WORK ITEM
Each line from the one that contains "UI (CI/CD settings)" to the last line of the records below must be restated word for word.
(INPUT FOR THIS TASK begins)
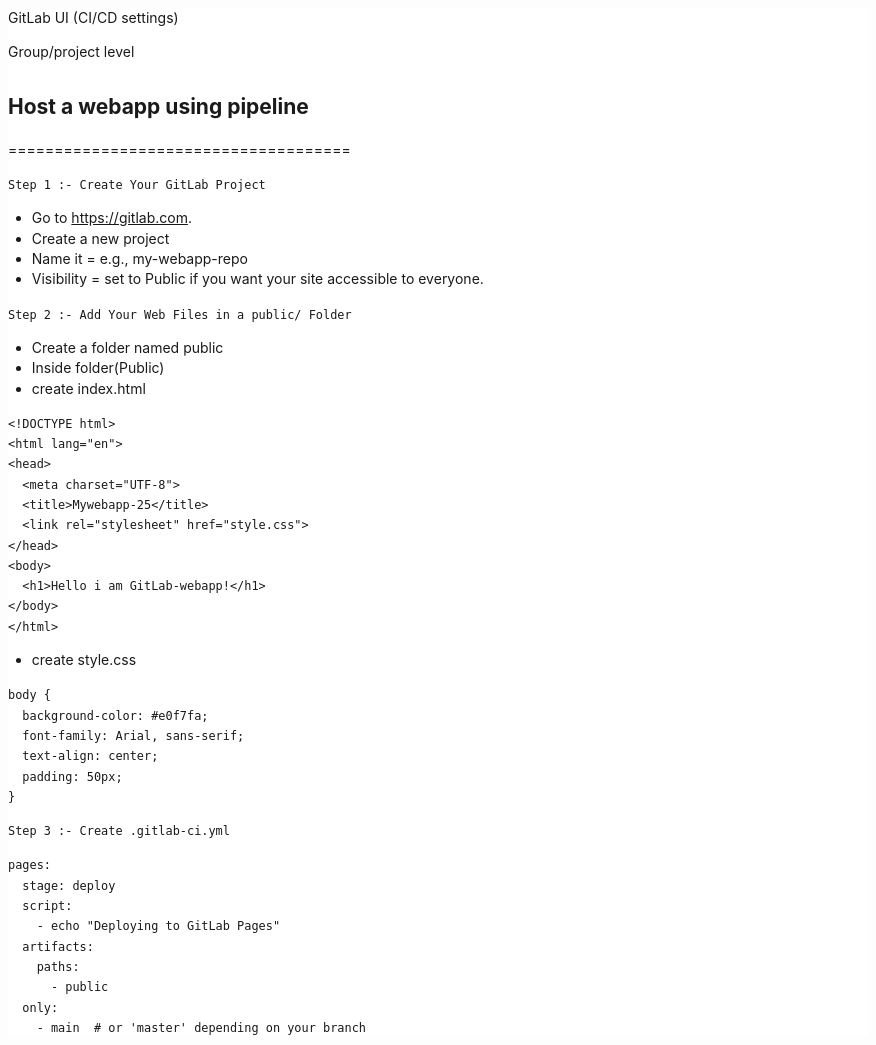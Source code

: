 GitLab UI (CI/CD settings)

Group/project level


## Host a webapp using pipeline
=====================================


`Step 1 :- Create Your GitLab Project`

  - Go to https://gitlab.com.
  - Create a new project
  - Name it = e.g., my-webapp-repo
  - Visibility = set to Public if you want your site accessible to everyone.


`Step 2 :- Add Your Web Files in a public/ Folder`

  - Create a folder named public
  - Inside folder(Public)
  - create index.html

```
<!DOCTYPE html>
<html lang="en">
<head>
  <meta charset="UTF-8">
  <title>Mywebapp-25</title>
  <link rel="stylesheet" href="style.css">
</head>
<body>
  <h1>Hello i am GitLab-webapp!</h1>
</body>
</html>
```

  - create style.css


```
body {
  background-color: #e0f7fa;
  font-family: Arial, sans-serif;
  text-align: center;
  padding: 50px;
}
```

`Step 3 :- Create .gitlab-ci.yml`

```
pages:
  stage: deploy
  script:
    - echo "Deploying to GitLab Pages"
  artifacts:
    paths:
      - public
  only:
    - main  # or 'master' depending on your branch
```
(INPUT FOR THIS TASK ends)
ANSWER FOR THIS EXERCISE
: GitLab UI (CI/CD settings)

Group/project level


## Host a webapp using pipeline
=====================================


`Step 1 :- Create Your GitLab Project`

  - Go to https://gitlab.com.
  - Create a new project
  - Name it = e.g., my-webapp-repo
  - Visibility = set to Public if you want your site accessible to everyone.


`Step 2 :- Add Your Web Files in a public/ Folder`

  - Create a folder named public
  - Inside folder(Public)
  - create index.html

```
<!DOCTYPE html>
<html lang="en">
<head>
  <meta charset="UTF-8">
  <title>Mywebapp-25</title>
  <link rel="stylesheet" href="style.css">
</head>
<body>
  <h1>Hello i am GitLab-webapp!</h1>
</body>
</html>
```

  - create style.css


```
body {
  background-color: #e0f7fa;
  font-family: Arial, sans-serif;
  text-align: center;
  padding: 50px;
}
```

`Step 3 :- Create .gitlab-ci.yml`

```
pages:
  stage: deploy
  script:
    - echo "Deploying to GitLab Pages"
  artifacts:
    paths:
      - public
  only:
    - main  # or 'master' depending on your branch
```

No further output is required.